I just sent a novel that I’ve been working on for five years to my editor. That doesn’t mean that I’m done with it. I still have lots of editing and my tight relationship with my characters and manuscript will continue on, but I finally gave myself permission to let it go. I gave it a chance to find a place somewhere other than my desk and my heart. To allow it the opportunity to soar and to gain feedback so I could make it even more than it already is.
Even after I finished it, I sat for a week not sending this work of art that I put hours upon hours into. During this time, I also happened to be in the process of moving from a place that I loved dearly. I wanted to hold on to what felt familiar and meant something to me— so I sat, and tried to cherish the moment a while longer.
Letting go is hard. Even if it’s for the best and even if there’s something better out there for us and our life, its’ hard when you can’t see it…yet. You have to have faith that if you put in the work and keep going no matter what, something will be waiting right around the corner. This is what I kept reminding myself in my head over and over, until… I sent my manuscript and allowed myself to go to the next step in my writing. That same week, I stared at my home for the last time with tears in my eyes, got in my car, and drove away.
A new chapter would now begin.
After that I had the big question on my mind about life, my writing, our new place and area. What now? A blank sheet of paper waited for me to write my next chapter. I had this sense of excitement, freedom, and clarity about creating something new. We took a family trip the day after we moved and the ideas for stories invigorated me. I had so many. That was thrilling. Now, I had the decision of which story should I write first. We had a lot of driving time that presented itself and that held to be a treasure. No longer did I miss my dear novel that I spent so much time with, but instead I felt light and ready to play again.
Letting my manuscript go and knowing when I had to, was the only way that I could propel myself into creating other projects that were waiting for me to write them. I sit in my new place that’s still filled with half-opened boxes and I don’t see a mess. I see a new canvas waiting to be created.

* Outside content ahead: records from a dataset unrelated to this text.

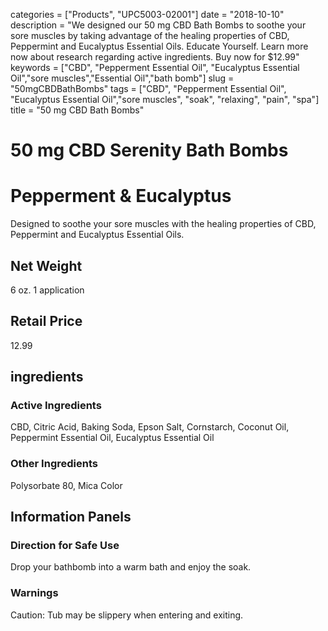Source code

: categories = ["Products", "UPC5003-02001"]
date = "2018-10-10"
description = "We designed our 50 mg CBD Bath Bombs to soothe your sore muscles by taking advantage of the healing properties of CBD, Peppermint and Eucalyptus Essential Oils. Educate Yourself. Learn more now about research regarding active ingredients. Buy now for $12.99"
keywords = ["CBD", "Pepperment Essential Oil", "Eucalyptus Essential Oil","sore muscles","Essential Oil","bath bomb"]
slug = "50mgCBDBathBombs"
tags = ["CBD", "Pepperment Essential Oil", "Eucalyptus Essential Oil","sore muscles", "soak", "relaxing", "pain", "spa"]
title = "50 mg CBD Bath Bombs"
# 50 mg CBD Serenity Bath Bombs 
# Pepperment & Eucalyptus
Designed to soothe your sore muscles with the healing properties of CBD, Peppermint and Eucalyptus Essential Oils.
## Net Weight
6 oz. 
1 application
## Retail Price
12.99
## ingredients 
### Active Ingredients
CBD, Citric Acid, Baking Soda, Epson Salt, Cornstarch, Coconut Oil,  Peppermint Essential Oil, Eucalyptus Essential Oil
### Other Ingredients
Polysorbate 80, Mica Color
## Information Panels
### Direction for Safe Use
Drop your bathbomb into a warm bath and enjoy the soak.
### Warnings
 Caution: Tub may be slippery when entering and exiting.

I’m typing this article in my new bedroom that still has all the same decorations that I’m familiar with, but it’s different…good different. There’s more noise, and the rumbling upstairs from kitchen chairs scraping the floor, means someone’s eating dinner. I have more closet space, but a smaller room.
I like that.
We have ducks and a pond. The geese are loud, but I don’t mind because they’re quite entertaining standing on the top of parking garages and honking commands at each other. I often wonder what they’re saying. There’s a new story creating itself within our family. Within myself. A new journey that won’t be like any of the other places we’ve been.
Like my writing, I have all the same tools, but the adventure on the pages will be different than the last. Every time I give myself permission to move forward, a new creation and plan is forming itself. I can’t wait to see what becomes of my stories!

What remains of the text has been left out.